The work on Panther Swamp has enhanced waterfowl habitat in the Lower Twist and Big Twist areas. By enhancing levees and building new and better ones will allow refuge staff to better control flooding of moist soil plants and agricultural crops for waterfowl. In 2009, Panther Swamp opened 800 acres that were previously off limits to allow humans to regain hunting privileges in that area.

Theodore Roosevelt National Wildlife Refuge Complex has partnered with many organizations including Ducks Unlimited, Wetlands America Trust, Environmental Synergy, the Walker Foundation, and the U.S. Fish and Wildlife Service.

===Arkansas===

- Bayou Meto Basin Phase I

NAWCA is working on 14 projects in the Arkansas area, and over 67,414 acres of land has been conserved. $8.7 million has been contributed to these projects and partner contributions have totaled an amount of $33.5 million. Arkansas has 12 multi-state projects underway, and the 294,710 acres covered are in the best condition than they have ever been.

Halowell reservoir, located in Arkansas County and constructed in the 1950s, was originally a reservoir for public hunting. From 1960-76, the property was managed as a fishery site and in the late 1960s, the reservoir was flooded. The site was later drained to enhance water control and build levees.

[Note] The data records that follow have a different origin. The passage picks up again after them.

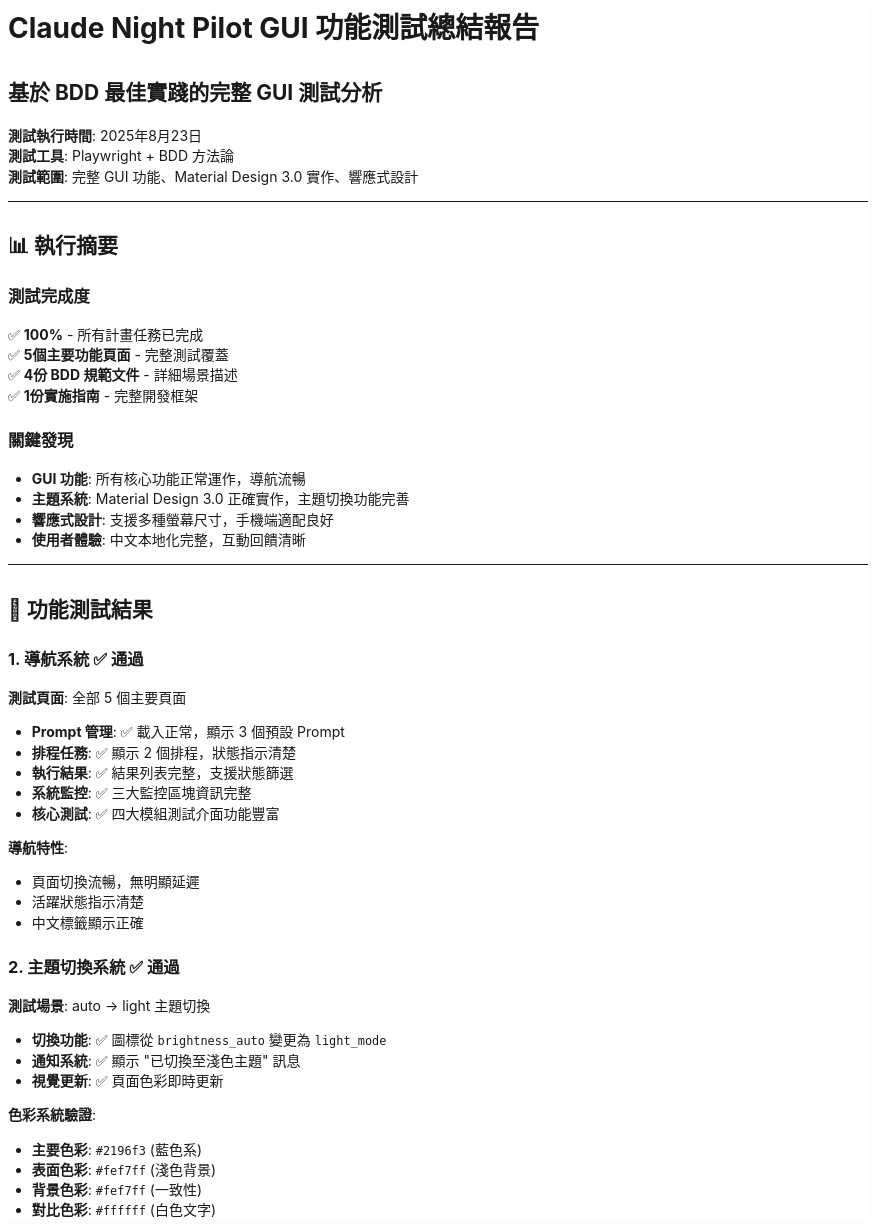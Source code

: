# Claude Night Pilot GUI 功能測試總結報告
## 基於 BDD 最佳實踐的完整 GUI 測試分析

**測試執行時間**: 2025年8月23日  
**測試工具**: Playwright + BDD 方法論  
**測試範圍**: 完整 GUI 功能、Material Design 3.0 實作、響應式設計  

---

## 📊 執行摘要

### 測試完成度
✅ **100%** - 所有計畫任務已完成  
✅ **5個主要功能頁面** - 完整測試覆蓋  
✅ **4份 BDD 規範文件** - 詳細場景描述  
✅ **1份實施指南** - 完整開發框架  

### 關鍵發現
- **GUI 功能**: 所有核心功能正常運作，導航流暢
- **主題系統**: Material Design 3.0 正確實作，主題切換功能完善
- **響應式設計**: 支援多種螢幕尺寸，手機端適配良好
- **使用者體驗**: 中文本地化完整，互動回饋清晰

---

## 🎯 功能測試結果

### 1. 導航系統 ✅ 通過
**測試頁面**: 全部 5 個主要頁面
- **Prompt 管理**: ✅ 載入正常，顯示 3 個預設 Prompt
- **排程任務**: ✅ 顯示 2 個排程，狀態指示清楚
- **執行結果**: ✅ 結果列表完整，支援狀態篩選
- **系統監控**: ✅ 三大監控區塊資訊完整
- **核心測試**: ✅ 四大模組測試介面功能豐富

**導航特性**:
- 頁面切換流暢，無明顯延遲
- 活躍狀態指示清楚
- 中文標籤顯示正確

### 2. 主題切換系統 ✅ 通過
**測試場景**: auto → light 主題切換
- **切換功能**: ✅ 圖標從 `brightness_auto` 變更為 `light_mode`
- **通知系統**: ✅ 顯示 "已切換至淺色主題" 訊息
- **視覺更新**: ✅ 頁面色彩即時更新

**色彩系統驗證**:
- **主要色彩**: `#2196f3` (藍色系)
- **表面色彩**: `#fef7ff` (淺色背景)
- **背景色彩**: `#fef7ff` (一致性)
- **對比色彩**: `#ffffff` (白色文字)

Recently, the site has been turned into a waterfowl rest area, but there has been failed attempts to provide a quality habitat. Small trees, broomsedges, and asters have invaded the site and have made it hard for waterfowls to enjoy the environment.

==Similar legislation==

The North American Wetlands Conservation Act had such a positive impact on the wetlands that in 1990, a similar act was written for wetlands and upland habitats. The program is titled The Standard Grants Program, which is a competitive, matching grants program that supports Canada, Mexico, and the United States with private and public wetland projects. These wetland projects that are carried out must be long-term protection, restoration, and/or enhancement of wetlands. Projects carried out in Mexico may also include technical training, education on environmental control and protection, and organizational development.

The other program that was created was The Small Grants Program of 1996. This program is the same as The Standard Grants Program, but project activities are usually smaller in scope and do not require as much funds as The Standard Grants Program; grant request must not exceed $75,000.